It's Decidedly Not the Math. It's Always People
The government of Great Britain had sunk more than £17,000 in Charles Babbage’s project by 1832 and wanted to see what had been accomplished with the funds. Babbage was a very clever fellow with a wide range of interests and capabilities, a true Renaissance polymath. He had been one of the founders of England’s Analytical Society in 1812, an organization intended to induce exciting new mathematical concepts across the Channel from Europe.
Working with another body he helped to create in 1820, the Royal Astronomical Society, Babbage and another man were tasked with improving vital navigation tables. Tedious and long, the necessary calculations were assigned to separate clerks, done twice so as to be able to better spot errors in the derived results.
As expected, the pair found many, too many, leading Mr. Babbage to exclaim, “I wish to God these calculations had been executed by steam.” It wasn’t the first time he had dreamed about such a way to reach solutions; in his autobiography the man claimed to have had a dream in 1812 or 13, sleeping overtop a table of logarithms and lazily hoping one day to have them all “calculated by machinery.”
In 1822, he set out to do just that. Charles wrote the Astronomical Society to inform them of his idea, which the society enthusiastically endorsed, and then an article published in Brewster’s Journal of Science, titled, On the Theoretical Principles of the Machinery for Calculating Tables.
“I have contrived methods by which type shall be set up by the machine in the order determined by the calculation. The arrangements are such that... there shall not exist the possibility of error in any printed copy of tables computed by this engine.”
By 1823, he had had an interview with the Chancellor of the Exchequer and by the next year had been advanced £1,500 from the government to work on his mechanical opus. Expecting initially to take three years, eight years and thousands of pounds later Parliament and the Royal Society, to which Babbage also belonged and which had infused more than its enthusiasm, demanded a demonstration.
He called it his “difference engine” and showed it to MPs, two of whom, according to Babbage, had wondered if it possessed borderline magical properties.
“Pray, Mr. Babbage, if you put into the machine wrong figures, will the right answers come out?”
His unspoken response, Charles later recalled, would be classified today as irreverent snark. “I am not able rightly to apprehend the kind of confusion of ideas that could provoke such a question.”
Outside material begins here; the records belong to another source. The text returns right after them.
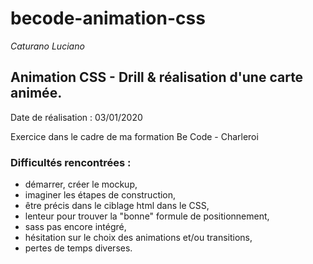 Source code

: # becode-animation-css

*Caturano Luciano*

## Animation CSS - Drill & réalisation d'une carte animée.

Date de réalisation : 03/01/2020

Exercice dans le cadre de ma formation Be Code - Charleroi

### Difficultés rencontrées : 
 * démarrer, créer le mockup,
 * imaginer les étapes de construction,
 * être précis dans le ciblage html dans le CSS,
 * lenteur pour trouver la "bonne" formule de positionnement,
 * sass pas encore intégré,
 * hésitation sur le choix des animations et/ou transitions,
 * pertes de temps diverses.
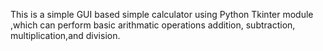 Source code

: This is a simple GUI based simple calculator using Python Tkinter module ,which can perform basic arithmatic operations addition, subtraction, multiplication,and division.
As comedian Ron White says, you can’t fix stupid (but you can drink while watching it).
Charles Babbage’s difference engine didn’t amount to all that much, the project shut down not long after its appearance at Parliament. Undeterred, he would go on to create a new version, the Analytical Engine, which is credited as the modern forerunner of the digital computer. Genius takes time; stupidity, as we all witness, is eternal.
While the machines have become more sophisticated the understanding surrounding them often has failed to keep up. Bestowed mystical properties because of the computational power they do possess, computers and computer programs are treated as modern Oracles. Believed to be pure science, who would argue with the machine?
George Fueschel had been working for IBM in the late 1950’s, teaching the company’s customers in New York about the formidable new 305 RAMAC. As amazingly capable as it was for the time, it was still a crude device not all that much more advanced (relative to where computers are today) than George Babbage’s Analytical Engine.
Errors were common. Not because of the calculations the 305 performed or produced, but in a more powerful fundamental concept: if you pour garbage into any computer you should expect only garbage to come flying out of it. Its capacity limited to performing the duties George Babbage had envisioned and nothing more.
Fueschel is credited with coining the phrase Garbage In/Garbage Out, or GIGO.
There’s no God from the machine.
Thus, if flawed human understanding of utterly complex systems and topics is used to create even the most elegant means to calculate the results from a set of problems, what will come out of those calculations is a flawed human understanding of utterly complex systems and topics. The numbers might be beautiful and magnificent, and still downright meaningless and often misleading.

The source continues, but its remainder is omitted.